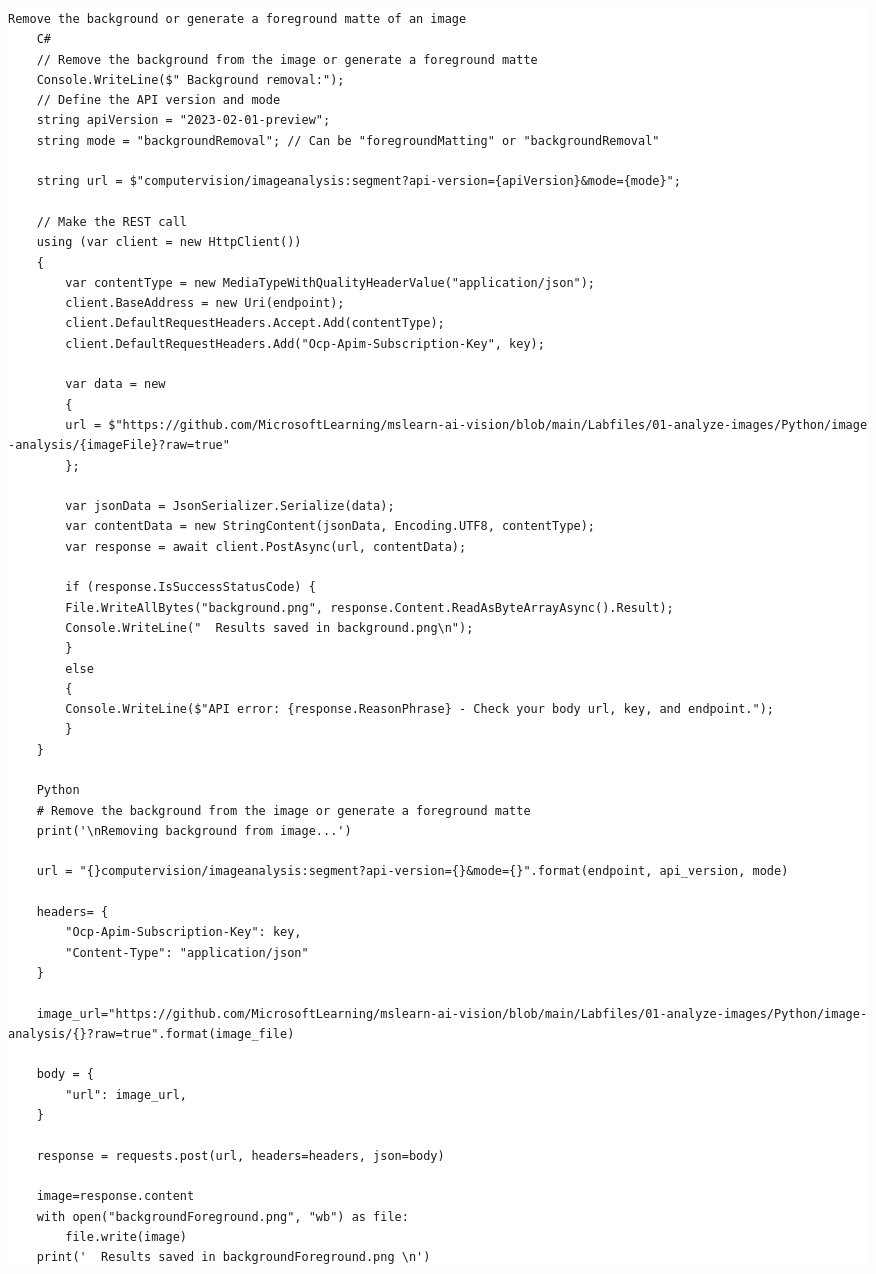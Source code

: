 	Remove the background or generate a foreground matte of an image
		C#
		// Remove the background from the image or generate a foreground matte
		Console.WriteLine($" Background removal:");
		// Define the API version and mode
		string apiVersion = "2023-02-01-preview";
		string mode = "backgroundRemoval"; // Can be "foregroundMatting" or "backgroundRemoval"

		string url = $"computervision/imageanalysis:segment?api-version={apiVersion}&mode={mode}";

		// Make the REST call
		using (var client = new HttpClient())
		{
		    var contentType = new MediaTypeWithQualityHeaderValue("application/json");
		    client.BaseAddress = new Uri(endpoint);
		    client.DefaultRequestHeaders.Accept.Add(contentType);
		    client.DefaultRequestHeaders.Add("Ocp-Apim-Subscription-Key", key);

		    var data = new
		    {
			url = $"https://github.com/MicrosoftLearning/mslearn-ai-vision/blob/main/Labfiles/01-analyze-images/Python/image-analysis/{imageFile}?raw=true"
		    };

		    var jsonData = JsonSerializer.Serialize(data);
		    var contentData = new StringContent(jsonData, Encoding.UTF8, contentType);
		    var response = await client.PostAsync(url, contentData);

		    if (response.IsSuccessStatusCode) {
			File.WriteAllBytes("background.png", response.Content.ReadAsByteArrayAsync().Result);
			Console.WriteLine("  Results saved in background.png\n");
		    }
		    else
		    {
			Console.WriteLine($"API error: {response.ReasonPhrase} - Check your body url, key, and endpoint.");
		    }
		}
	
		Python
		# Remove the background from the image or generate a foreground matte
		print('\nRemoving background from image...')

		url = "{}computervision/imageanalysis:segment?api-version={}&mode={}".format(endpoint, api_version, mode)

		headers= {
		    "Ocp-Apim-Subscription-Key": key,
		    "Content-Type": "application/json"
		}

		image_url="https://github.com/MicrosoftLearning/mslearn-ai-vision/blob/main/Labfiles/01-analyze-images/Python/image-analysis/{}?raw=true".format(image_file)

		body = {
		    "url": image_url,
		}

		response = requests.post(url, headers=headers, json=body)

		image=response.content
		with open("backgroundForeground.png", "wb") as file:
		    file.write(image)
		print('  Results saved in backgroundForeground.png \n')

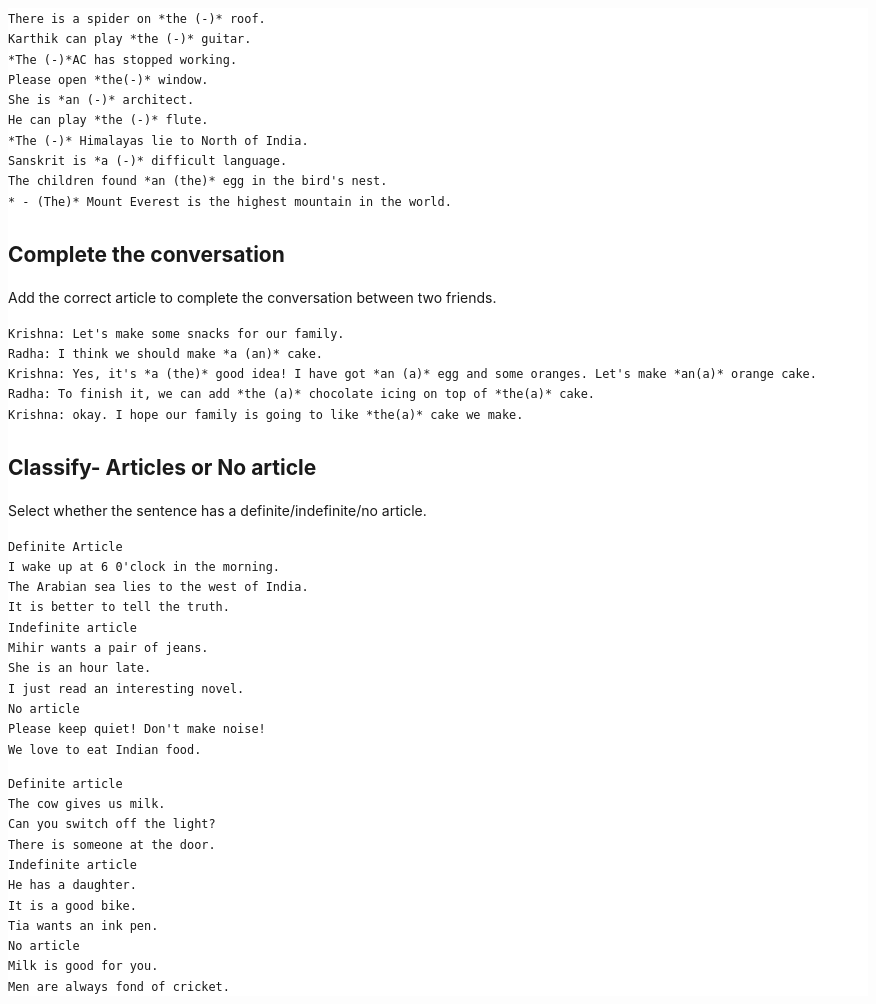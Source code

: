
 ```
There is a spider on *the (-)* roof.
Karthik can play *the (-)* guitar.
*The (-)*AC has stopped working.
Please open *the(-)* window.
She is *an (-)* architect.
He can play *the (-)* flute.
*The (-)* Himalayas lie to North of India.
Sanskrit is *a (-)* difficult language.
The children found *an (the)* egg in the bird's nest.
* - (The)* Mount Everest is the highest mountain in the world.
```


## Complete the conversation

Add the correct article to complete the conversation between two friends.

```
Krishna: Let's make some snacks for our family.
Radha: I think we should make *a (an)* cake.
Krishna: Yes, it's *a (the)* good idea! I have got *an (a)* egg and some oranges. Let's make *an(a)* orange cake.
Radha: To finish it, we can add *the (a)* chocolate icing on top of *the(a)* cake. 
Krishna: okay. I hope our family is going to like *the(a)* cake we make.
```

## Classify- Articles or No article

Select whether the sentence has a definite/indefinite/no article.

```
Definite Article
I wake up at 6 0'clock in the morning.
The Arabian sea lies to the west of India.
It is better to tell the truth.
Indefinite article
Mihir wants a pair of jeans.
She is an hour late.
I just read an interesting novel.
No article
Please keep quiet! Don't make noise!
We love to eat Indian food.
```

```
Definite article
The cow gives us milk.
Can you switch off the light?
There is someone at the door.
Indefinite article
He has a daughter.
It is a good bike.
Tia wants an ink pen.
No article
Milk is good for you.
Men are always fond of cricket.
```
********************
The expected output is every line from the material above where "Labfiles" can be found.

			url = $"https://github.com/MicrosoftLearning/mslearn-ai-vision/blob/main/Labfiles/01-analyze-images/Python/image-analysis/{imageFile}?raw=true"
		image_url="https://github.com/MicrosoftLearning/mslearn-ai-vision/blob/main/Labfiles/01-analyze-images/Python/image-analysis/{}?raw=true".format(image_file)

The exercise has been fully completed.